[Given records Boundary: Start]

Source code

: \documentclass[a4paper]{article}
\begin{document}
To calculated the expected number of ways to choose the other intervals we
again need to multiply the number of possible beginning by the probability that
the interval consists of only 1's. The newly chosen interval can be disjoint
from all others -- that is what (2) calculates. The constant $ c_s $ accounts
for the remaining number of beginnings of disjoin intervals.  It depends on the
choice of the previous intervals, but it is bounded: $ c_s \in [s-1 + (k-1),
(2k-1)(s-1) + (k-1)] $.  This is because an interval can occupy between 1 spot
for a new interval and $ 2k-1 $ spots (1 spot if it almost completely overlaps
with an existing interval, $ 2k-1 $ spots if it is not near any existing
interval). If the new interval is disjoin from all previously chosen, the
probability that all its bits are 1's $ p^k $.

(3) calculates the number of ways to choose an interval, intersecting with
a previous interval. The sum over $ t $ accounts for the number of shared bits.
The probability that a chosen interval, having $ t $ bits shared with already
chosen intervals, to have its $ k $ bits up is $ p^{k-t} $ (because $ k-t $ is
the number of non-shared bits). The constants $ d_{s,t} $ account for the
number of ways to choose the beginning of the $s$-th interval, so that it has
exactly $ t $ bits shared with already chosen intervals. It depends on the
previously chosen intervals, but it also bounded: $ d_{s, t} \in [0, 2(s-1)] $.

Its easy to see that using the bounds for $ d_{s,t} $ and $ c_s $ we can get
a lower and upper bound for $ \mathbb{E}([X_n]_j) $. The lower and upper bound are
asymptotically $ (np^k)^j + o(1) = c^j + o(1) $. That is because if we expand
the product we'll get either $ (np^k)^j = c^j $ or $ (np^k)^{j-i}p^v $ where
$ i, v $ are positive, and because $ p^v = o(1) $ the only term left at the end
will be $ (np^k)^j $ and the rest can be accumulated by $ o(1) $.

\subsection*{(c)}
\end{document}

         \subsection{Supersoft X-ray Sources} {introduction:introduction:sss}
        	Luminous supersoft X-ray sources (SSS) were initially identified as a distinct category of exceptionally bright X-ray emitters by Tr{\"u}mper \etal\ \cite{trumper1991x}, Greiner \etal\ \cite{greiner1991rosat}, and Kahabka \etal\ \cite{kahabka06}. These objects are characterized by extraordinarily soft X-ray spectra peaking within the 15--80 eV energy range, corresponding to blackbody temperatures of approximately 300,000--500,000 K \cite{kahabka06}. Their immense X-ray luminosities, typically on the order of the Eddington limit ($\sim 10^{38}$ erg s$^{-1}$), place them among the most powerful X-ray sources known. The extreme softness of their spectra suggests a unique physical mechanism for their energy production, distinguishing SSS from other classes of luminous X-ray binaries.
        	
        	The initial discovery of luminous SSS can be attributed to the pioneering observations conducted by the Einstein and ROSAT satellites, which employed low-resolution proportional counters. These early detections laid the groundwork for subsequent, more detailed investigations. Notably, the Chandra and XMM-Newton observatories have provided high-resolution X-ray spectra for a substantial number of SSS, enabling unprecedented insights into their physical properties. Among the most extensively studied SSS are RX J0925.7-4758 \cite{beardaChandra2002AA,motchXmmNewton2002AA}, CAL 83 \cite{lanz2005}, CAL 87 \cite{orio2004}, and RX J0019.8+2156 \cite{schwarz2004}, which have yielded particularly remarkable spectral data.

[Given records Boundary: End]

Instructions for the task: Please give an exact copy of the entries above, from the line with "for the remaining" down to the line with "the product we'll", inclusive, and nothing else.

Exercise output:
for the remaining number of beginnings of disjoin intervals.  It depends on the
choice of the previous intervals, but it is bounded: $ c_s \in [s-1 + (k-1),
(2k-1)(s-1) + (k-1)] $.  This is because an interval can occupy between 1 spot
for a new interval and $ 2k-1 $ spots (1 spot if it almost completely overlaps
with an existing interval, $ 2k-1 $ spots if it is not near any existing
interval). If the new interval is disjoin from all previously chosen, the
probability that all its bits are 1's $ p^k $.

(3) calculates the number of ways to choose an interval, intersecting with
a previous interval. The sum over $ t $ accounts for the number of shared bits.
The probability that a chosen interval, having $ t $ bits shared with already
chosen intervals, to have its $ k $ bits up is $ p^{k-t} $ (because $ k-t $ is
the number of non-shared bits). The constants $ d_{s,t} $ account for the
number of ways to choose the beginning of the $s$-th interval, so that it has
exactly $ t $ bits shared with already chosen intervals. It depends on the
previously chosen intervals, but it also bounded: $ d_{s, t} \in [0, 2(s-1)] $.

Its easy to see that using the bounds for $ d_{s,t} $ and $ c_s $ we can get
a lower and upper bound for $ \mathbb{E}([X_n]_j) $. The lower and upper bound are
asymptotically $ (np^k)^j + o(1) = c^j + o(1) $. That is because if we expand
the product we'll get either $ (np^k)^j = c^j $ or $ (np^k)^{j-i}p^v $ where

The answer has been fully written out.